Tuesday, 29 June 2010

Three stories: Hermes vs. my photography career

In the dark days, during my divorce, feeling more bad for longer than ever before, I decided to try and send a few photos to a visual contest. I chose six of the most suitable ones, pasted them neatly to posh carton, made a good envelope and went to the post office with money I borrowed from family. There I learned - even though the address was of a local PO Box and for all intents and purposes I could touch the damn thing - I learned then that all mail has to travel to a distribution center and then comes back over night. I found this to be ridiculous, so I asked the man behind the counter to simply stamp it and push it into the PO Box two meters to the left. 
                Time went by and no word from the committee - not only I did not win but they didn't even send me a catalogue, meaning I didn't even come up to the best 400. Finally seeing the exhibition, I got so incredibly sad, so fiercely disappointed (just seeing the sort of shots that won was bad enough to literally want to make me kill myself, as I needed little encouragement on the subject at the time.), my mum and dad said they knew I didn't qualify months ago, but didn't want to tell me.
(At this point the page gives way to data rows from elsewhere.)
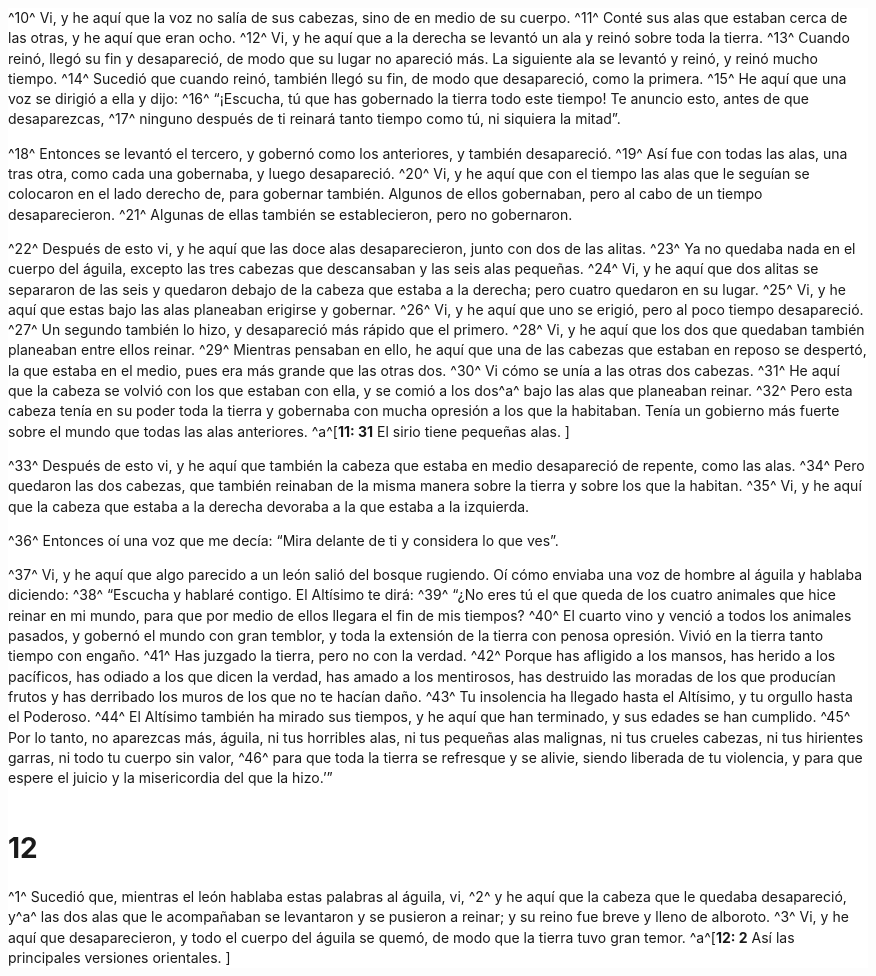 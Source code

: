 ^10^ Vi, y he aquí que la voz no salía de sus cabezas, sino de en medio de su cuerpo. ^11^ Conté sus alas que estaban cerca de las otras, y he aquí que eran ocho. ^12^ Vi, y he aquí que a la derecha se levantó un ala y reinó sobre toda la tierra. ^13^ Cuando reinó, llegó su fin y desapareció, de modo que su lugar no apareció más. La siguiente ala se levantó y reinó, y reinó mucho tiempo. ^14^ Sucedió que cuando reinó, también llegó su fin, de modo que desapareció, como la primera. ^15^ He aquí que una voz se dirigió a ella y dijo: ^16^ “¡Escucha, tú que has gobernado la tierra todo este tiempo! Te anuncio esto, antes de que desaparezcas, ^17^ ninguno después de ti reinará tanto tiempo como tú, ni siquiera la mitad”.

^18^ Entonces se levantó el tercero, y gobernó como los anteriores, y también desapareció. ^19^ Así fue con todas las alas, una tras otra, como cada una gobernaba, y luego desapareció. ^20^ Vi, y he aquí que con el tiempo las alas que le seguían se colocaron en el lado derecho de, para gobernar también. Algunos de ellos gobernaban, pero al cabo de un tiempo desaparecieron. ^21^ Algunas de ellas también se establecieron, pero no gobernaron.

^22^ Después de esto vi, y he aquí que las doce alas desaparecieron, junto con dos de las alitas. ^23^ Ya no quedaba nada en el cuerpo del águila, excepto las tres cabezas que descansaban y las seis alas pequeñas. ^24^ Vi, y he aquí que dos alitas se separaron de las seis y quedaron debajo de la cabeza que estaba a la derecha; pero cuatro quedaron en su lugar. ^25^ Vi, y he aquí que estas bajo las alas planeaban erigirse y gobernar. ^26^ Vi, y he aquí que uno se erigió, pero al poco tiempo desapareció. ^27^ Un segundo también lo hizo, y desapareció más rápido que el primero. ^28^ Vi, y he aquí que los dos que quedaban también planeaban entre ellos reinar. ^29^ Mientras pensaban en ello, he aquí que una de las cabezas que estaban en reposo se despertó, la que estaba en el medio, pues era más grande que las otras dos. ^30^ Vi cómo se unía a las otras dos cabezas. ^31^ He aquí que la cabeza se volvió con los que estaban con ella, y se comió a los dos^a^ bajo las alas que planeaban reinar. ^32^ Pero esta cabeza tenía en su poder toda la tierra y gobernaba con mucha opresión a los que la habitaban. Tenía un gobierno más fuerte sobre el mundo que todas las alas anteriores.
^a^[**11: 31** El sirio tiene pequeñas alas. ]

^33^ Después de esto vi, y he aquí que también la cabeza que estaba en medio desapareció de repente, como las alas. ^34^ Pero quedaron las dos cabezas, que también reinaban de la misma manera sobre la tierra y sobre los que la habitan. ^35^ Vi, y he aquí que la cabeza que estaba a la derecha devoraba a la que estaba a la izquierda.

^36^ Entonces oí una voz que me decía: “Mira delante de ti y considera lo que ves”.

^37^ Vi, y he aquí que algo parecido a un león salió del bosque rugiendo. Oí cómo enviaba una voz de hombre al águila y hablaba diciendo: ^38^ “Escucha y hablaré contigo. El Altísimo te dirá: ^39^ “¿No eres tú el que queda de los cuatro animales que hice reinar en mi mundo, para que por medio de ellos llegara el fin de mis tiempos? ^40^ El cuarto vino y venció a todos los animales pasados, y gobernó el mundo con gran temblor, y toda la extensión de la tierra con penosa opresión. Vivió en la tierra tanto tiempo con engaño. ^41^ Has juzgado la tierra, pero no con la verdad. ^42^ Porque has afligido a los mansos, has herido a los pacíficos, has odiado a los que dicen la verdad, has amado a los mentirosos, has destruido las moradas de los que producían frutos y has derribado los muros de los que no te hacían daño. ^43^ Tu insolencia ha llegado hasta el Altísimo, y tu orgullo hasta el Poderoso. ^44^ El Altísimo también ha mirado sus tiempos, y he aquí que han terminado, y sus edades se han cumplido. ^45^ Por lo tanto, no aparezcas más, águila, ni tus horribles alas, ni tus pequeñas alas malignas, ni tus crueles cabezas, ni tus hirientes garras, ni todo tu cuerpo sin valor, ^46^ para que toda la tierra se refresque y se alivie, siendo liberada de tu violencia, y para que espere el juicio y la misericordia del que la hizo.’”

# 12
^1^ Sucedió que, mientras el león hablaba estas palabras al águila, vi, ^2^ y he aquí que la cabeza que le quedaba desapareció, y^a^ las dos alas que le acompañaban se levantaron y se pusieron a reinar; y su reino fue breve y lleno de alboroto. ^3^ Vi, y he aquí que desaparecieron, y todo el cuerpo del águila se quemó, de modo que la tierra tuvo gran temor.
^a^[**12: 2** Así las principales versiones orientales. ]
All of that mess falling onto me, I survived only by luck of the draw. And then some more luck. 
               March came and I hadn't touched my camera in the while. I did, however, begin to feel the benevolent lure of a spring season and around then a postman rode his moped pass where I was sitting. He seemed so cheerful and having a good time, delivering bills and newspapers and picturesque spam... It suddenly felt like something one, whose brain is switched off for self-preservation reasons, might try to do for a little while. I walked into the main post office and asked if I can do that and - obviously someone upstairs thinking it's a good idea - I was hired faster than most people in history. It took me less than a week to do all the medical exams, read Going Postal and decide how fiercely to bullshit about my moped skills. (It was a blunt prerogative, yet I've never even seen one up close before.) Needless to repeat that the first person I met, being given my moped and asked to drive it right then and there, was the General (so large and so good looking in that business suit I temporarily forgot I was supposed to feel all alone in the world.)
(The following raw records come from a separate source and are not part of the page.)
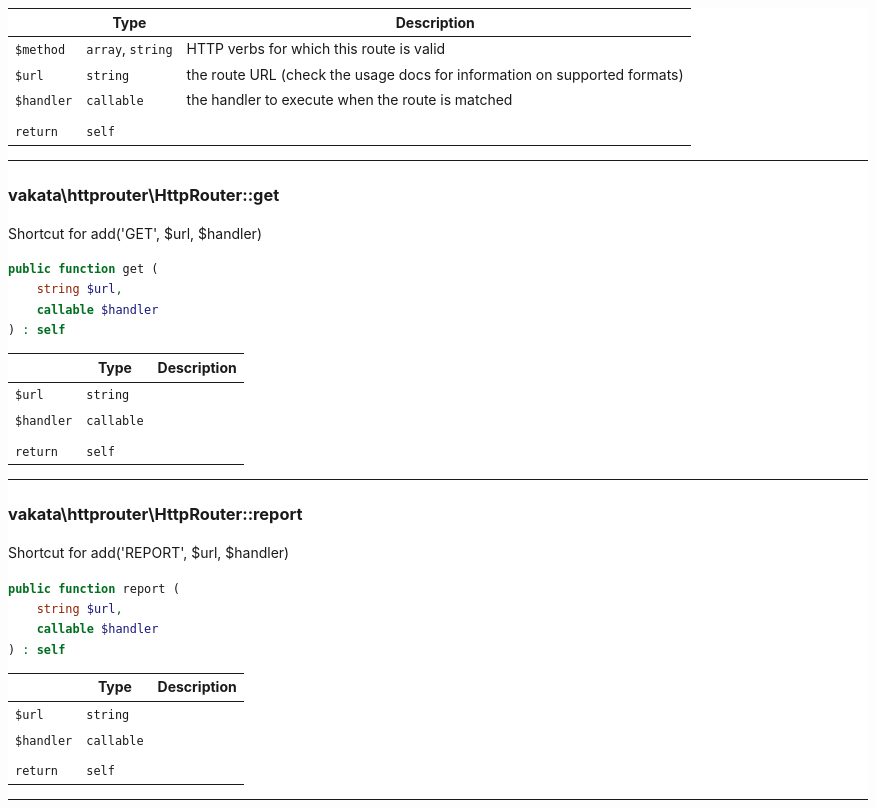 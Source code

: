 |  | Type | Description |
|-----|-----|-----|
| `$method` | `array`, `string` | HTTP verbs for which this route is valid |
| `$url` | `string` | the route URL (check the usage docs for information on supported formats) |
| `$handler` | `callable` | the handler to execute when the route is matched |
|  |  |  |
| `return` | `self` |  |

---


### vakata\httprouter\HttpRouter::get
Shortcut for add('GET', $url, $handler)  


```php
public function get (  
    string $url,  
    callable $handler  
) : self    
```

|  | Type | Description |
|-----|-----|-----|
| `$url` | `string` |  |
| `$handler` | `callable` |  |
|  |  |  |
| `return` | `self` |  |

---


### vakata\httprouter\HttpRouter::report
Shortcut for add('REPORT', $url, $handler)  


```php
public function report (  
    string $url,  
    callable $handler  
) : self    
```

|  | Type | Description |
|-----|-----|-----|
| `$url` | `string` |  |
| `$handler` | `callable` |  |
|  |  |  |
| `return` | `self` |  |

---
              For half a year I felt incredibly good most of the time: I was a mail maid and as silly and basic as it was, my existence was getting stabilized. I began seeing a guy that turned out to be pretty amazing, I started photographing again, I started getting emotional about things that had nothing to do with history. More importantly, however, Hermes - patron God of my hitchhiking - let me in on a little secret: about that portfolio nobody cared about?... It came back to me, some day, with a short note saying: "Hello, this envelope was mistakenly put into my PO Box some time ago.." 
              That guy, trying to do me a favor, put into the PO Box beneath the one that was for the competition.